* EXERCISE:
Look through the listing below, find every line with the string "UMAP", and copy it.
*** INFORMATION ***
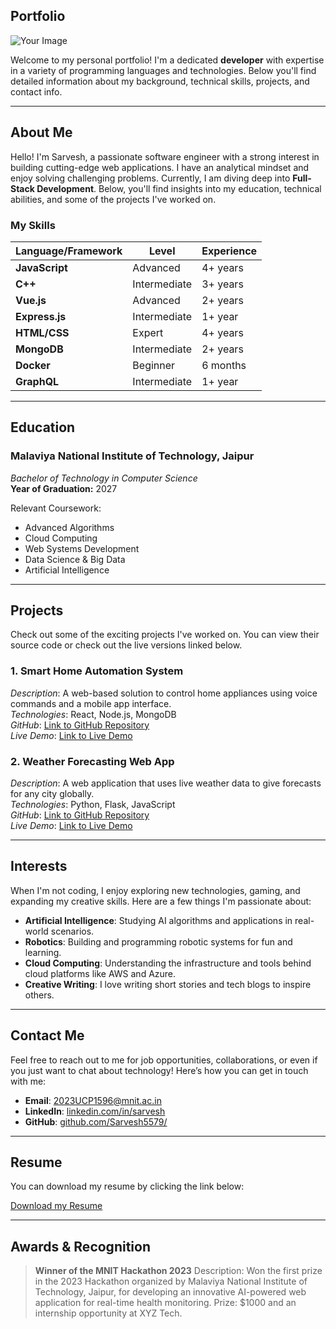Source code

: ## Portfolio

![Your Image](https://external-preview.redd.it/uW7ahTN5qYBLuTQwtaBuJ3FB14alM40tsnonYsz25E4.jpg?auto=webp&s=ea7d366790c061c4bdaee00d968764471cd2192e)

Welcome to my personal portfolio! I'm a dedicated **developer** with expertise in a variety of programming languages and technologies. Below you'll find detailed information about my background, technical skills, projects, and contact info.

---

## About Me

Hello! I'm Sarvesh, a passionate software engineer with a strong interest in building cutting-edge web applications. I have an analytical mindset and enjoy solving challenging problems. Currently, I am diving deep into **Full-Stack Development**. Below, you'll find insights into my education, technical abilities, and some of the projects I've worked on.

### My Skills
| Language/Framework  | Level       | Experience |
|---------------------|-------------|------------|
| **JavaScript**      | Advanced    | 4+ years   |
| **C++**             | Intermediate| 3+ years   |
| **Vue.js**          | Advanced    | 2+ years   |
| **Express.js**      | Intermediate| 1+ year    |
| **HTML/CSS**        | Expert      | 4+ years   |
| **MongoDB**         | Intermediate| 2+ years   |
| **Docker**          | Beginner    | 6 months   |
| **GraphQL**         | Intermediate| 1+ year    |

---

## Education

### Malaviya National Institute of Technology, Jaipur
*Bachelor of Technology in Computer Science*  
**Year of Graduation:** 2027

Relevant Coursework:
- Advanced Algorithms
- Cloud Computing
- Web Systems Development
- Data Science & Big Data
- Artificial Intelligence

---

## Projects

Check out some of the exciting projects I've worked on. You can view their source code or check out the live versions linked below.

### 1. **Smart Home Automation System**  
   *Description*: A web-based solution to control home appliances using voice commands and a mobile app interface.  
   *Technologies*: React, Node.js, MongoDB  
   *GitHub*: [Link to GitHub Repository](https://github.com/Sarvesh5579/smart-home)  
   *Live Demo*: [Link to Live Demo](https://smarthomeapp.com)

### 2. **Weather Forecasting Web App**  
   *Description*: A web application that uses live weather data to give forecasts for any city globally.  
   *Technologies*: Python, Flask, JavaScript  
   *GitHub*: [Link to GitHub Repository](https://github.com/Sarvesh5579/weather-app)  
   *Live Demo*: [Link to Live Demo](https://weatherforecastapp.com)

---

## Interests

When I'm not coding, I enjoy exploring new technologies, gaming, and expanding my creative skills. Here are a few things I'm passionate about:

- **Artificial Intelligence**: Studying AI algorithms and applications in real-world scenarios.
- **Robotics**: Building and programming robotic systems for fun and learning.
- **Cloud Computing**: Understanding the infrastructure and tools behind cloud platforms like AWS and Azure.
- **Creative Writing**: I love writing short stories and tech blogs to inspire others.

---

## Contact Me

Feel free to reach out to me for job opportunities, collaborations, or even if you just want to chat about technology! Here’s how you can get in touch with me:

- **Email**: [2023UCP1596@mnit.ac.in](mailto:2023UCP1596@mnit.ac.in)
- **LinkedIn**: [linkedin.com/in/sarvesh](https://www.linkedin.com/in/sarvesh)
- **GitHub**: [github.com/Sarvesh5579/](https://github.com/Sarvesh5579)

---

## Resume

You can download my resume by clicking the link below:

[Download my Resume](https://drive.google.com/file/d/1s1Gi_d_f8R5YTqWSj1gWIL1QpxZP4W_L/view)

---

## Awards & Recognition

> **Winner of the MNIT Hackathon 2023**
> Description: Won the first prize in the 2023 Hackathon organized by Malaviya National Institute of Technology, Jaipur, for developing an innovative AI-powered web application for real-time health monitoring.
Prize: $1000 and an internship opportunity at XYZ Tech.

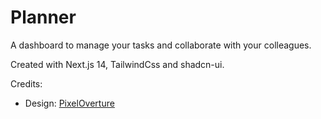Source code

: # Planner

A dashboard to manage your tasks and collaborate with your colleagues.

Created with Next.js 14, TailwindCss and shadcn-ui.

Credits:
- Design: [PixelOverture](https://www.figma.com/community/file/1260446927126496958)
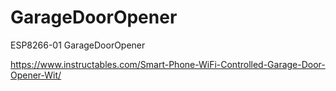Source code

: # GarageDoorOpener
ESP8266-01 GarageDoorOpener


https://www.instructables.com/Smart-Phone-WiFi-Controlled-Garage-Door-Opener-Wit/
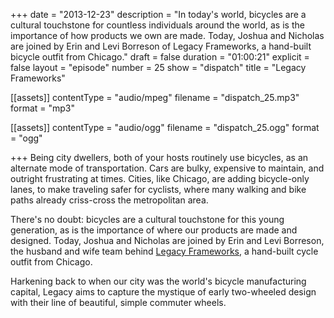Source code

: +++
date = "2013-12-23"
description = "In today's world, bicycles are a cultural touchstone for countless individuals around the world, as is the importance of how products we own are made. Today, Joshua and Nicholas are joined by Erin and Levi Borreson of Legacy Frameworks, a hand-built bicycle outfit from Chicago."
draft = false
duration = "01:00:21"
explicit = false
layout = "episode"
number = 25
show = "dispatch"
title = "Legacy Frameworks"

[[assets]]
  contentType = "audio/mpeg"
  filename = "dispatch_25.mp3"
  format = "mp3"

[[assets]]
  contentType = "audio/ogg"
  filename = "dispatch_25.ogg"
  format = "ogg"

+++
Being city dwellers, both of your hosts routinely use bicycles, as an alternate mode of transportation. Cars are bulky, expensive to maintain, and outright frustrating at times. Cities, like Chicago, are adding bicycle-only lanes, to make traveling safer for cyclists, where many walking and bike paths already criss-cross the metropolitan area.

There's no doubt: bicycles are a cultural touchstone for this young generation, as is the importance of where our products are made and designed. Today, Joshua and Nicholas are joined by Erin and Levi Borreson, the husband and wife team behind [Legacy Frameworks](http://legacyframeworks.com), a hand-built cycle outfit from Chicago.

Harkening back to when our city was the world's bicycle manufacturing capital, Legacy aims to capture the mystique of early two-wheeled design with their line of beautiful, simple commuter wheels. 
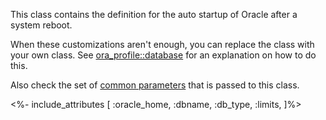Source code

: This class contains the definition for the auto startup of Oracle after a system reboot.

When these customizations aren't enough, you can replace the class with your own class. See [ora_profile::database](./database.html) for an explanation on how to do this.

Also check the set of [common parameters](./common) that is passed to this class.

<%- include_attributes [
  :oracle_home,
  :dbname,
  :db_type,
  :limits,
]%>
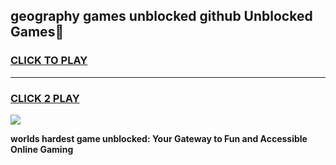 
## geography games unblocked github Unblocked Games👋
<h3>
<a href="https://premium.freeplayer.one?title=geography_games_unblocked_github&ref=16F">CLICK TO PLAY</a></h3>
<hr>

<h3>
<a href="https://premium.freeplayer.one?title=geography_games_unblocked_github&ref=16F">CLICK 2 PLAY</a>
  
</h3>

<a href="https://premium.freeplayer.one?title=geography_games_unblocked_github&ref=16F/"><img src="https://clearcache.store/games.png"></a>


**worlds hardest game unblocked: Your Gateway to Fun and Accessible Online Gaming**
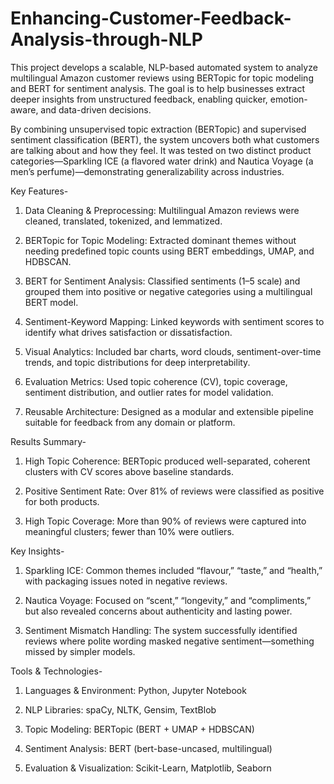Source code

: # Enhancing-Customer-Feedback-Analysis-through-NLP
This project develops a scalable, NLP-based automated system to analyze multilingual Amazon customer reviews using BERTopic for topic modeling and BERT for sentiment analysis. The goal is to help businesses extract deeper insights from unstructured feedback, enabling quicker, emotion-aware, and data-driven decisions.

By combining unsupervised topic extraction (BERTopic) and supervised sentiment classification (BERT), the system uncovers both what customers are talking about and how they feel. It was tested on two distinct product categories—Sparkling ICE (a flavored water drink) and Nautica Voyage (a men’s perfume)—demonstrating generalizability across industries.

Key Features-

1. Data Cleaning & Preprocessing: Multilingual Amazon reviews were cleaned, translated, tokenized, and lemmatized.

2. BERTopic for Topic Modeling: Extracted dominant themes without needing predefined topic counts using BERT embeddings, UMAP, and HDBSCAN.

3. BERT for Sentiment Analysis: Classified sentiments (1–5 scale) and grouped them into positive or negative categories using a multilingual BERT model.

4. Sentiment-Keyword Mapping: Linked keywords with sentiment scores to identify what drives satisfaction or dissatisfaction.

5. Visual Analytics: Included bar charts, word clouds, sentiment-over-time trends, and topic distributions for deep interpretability.

6. Evaluation Metrics: Used topic coherence (CV), topic coverage, sentiment distribution, and outlier rates for model validation.

7. Reusable Architecture: Designed as a modular and extensible pipeline suitable for feedback from any domain or platform.

Results Summary-

1. High Topic Coherence: BERTopic produced well-separated, coherent clusters with CV scores above baseline standards.

2. Positive Sentiment Rate: Over 81% of reviews were classified as positive for both products.

3. High Topic Coverage: More than 90% of reviews were captured into meaningful clusters; fewer than 10% were outliers.

Key Insights-

1. Sparkling ICE: Common themes included “flavour,” “taste,” and “health,” with packaging issues noted in negative reviews.

2. Nautica Voyage: Focused on “scent,” “longevity,” and “compliments,” but also revealed concerns about authenticity and lasting power.

3. Sentiment Mismatch Handling: The system successfully identified reviews where polite wording masked negative sentiment—something missed by simpler models.

Tools & Technologies-

1. Languages & Environment: Python, Jupyter Notebook

2. NLP Libraries: spaCy, NLTK, Gensim, TextBlob

3. Topic Modeling: BERTopic (BERT + UMAP + HDBSCAN)

4.  Sentiment Analysis: BERT (bert-base-uncased, multilingual)

5. Evaluation & Visualization: Scikit-Learn, Matplotlib, Seaborn


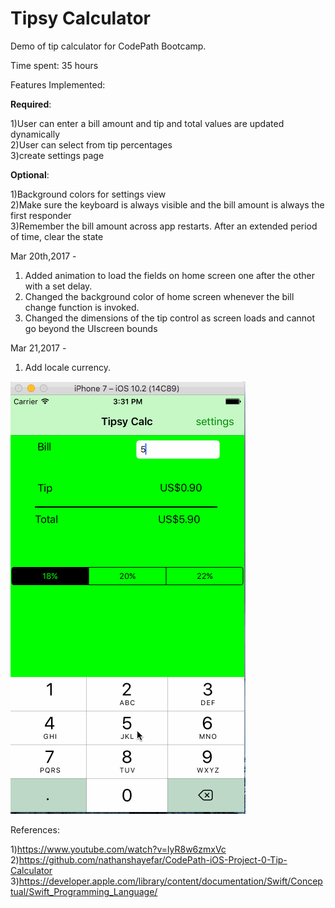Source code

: # Tipsy Calculator

Demo of tip calculator for CodePath Bootcamp.

Time spent: 35 hours

Features Implemented:

  <b>Required</b>: 
  
  1)User can enter a bill amount and tip and total values are updated dynamically<br>
  2)User can select from tip percentages<br>
  3)create settings page
  
  <b>Optional</b>: 
  
  1)Background colors for settings view<br>
  2)Make sure the keyboard is always visible and the bill amount is always the first responder<br>
  3)Remember the bill amount across app restarts. After an extended period of time, clear the state<br>
  
  Mar 20th,2017 -
  
  1) Added animation to load the fields on home screen one after the other with a set delay.<br>
  2) Changed the background color of home screen whenever the bill change function is invoked.<br>
  3) Changed the dimensions of the tip control as screen loads and cannot go beyond the UIscreen bounds

   Mar 21,2017 -

  1) Add locale currency.
      
   ![alt tag](https://github.com/onlynaresh/TipsyCalculator/blob/master/TipsyCalcV1.1.gif) 

References:

1)https://www.youtube.com/watch?v=lyR8w6zmxVc<br>
2)https://github.com/nathanshayefar/CodePath-iOS-Project-0-Tip-Calculator<br>
3)https://developer.apple.com/library/content/documentation/Swift/Conceptual/Swift_Programming_Language/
*** End of INFORMATION ***
* EXERCISE ANSWER:
2. BERTopic for Topic Modeling: Extracted dominant themes without needing predefined topic counts using BERT embeddings, UMAP, and HDBSCAN.
3. Topic Modeling: BERTopic (BERT + UMAP + HDBSCAN)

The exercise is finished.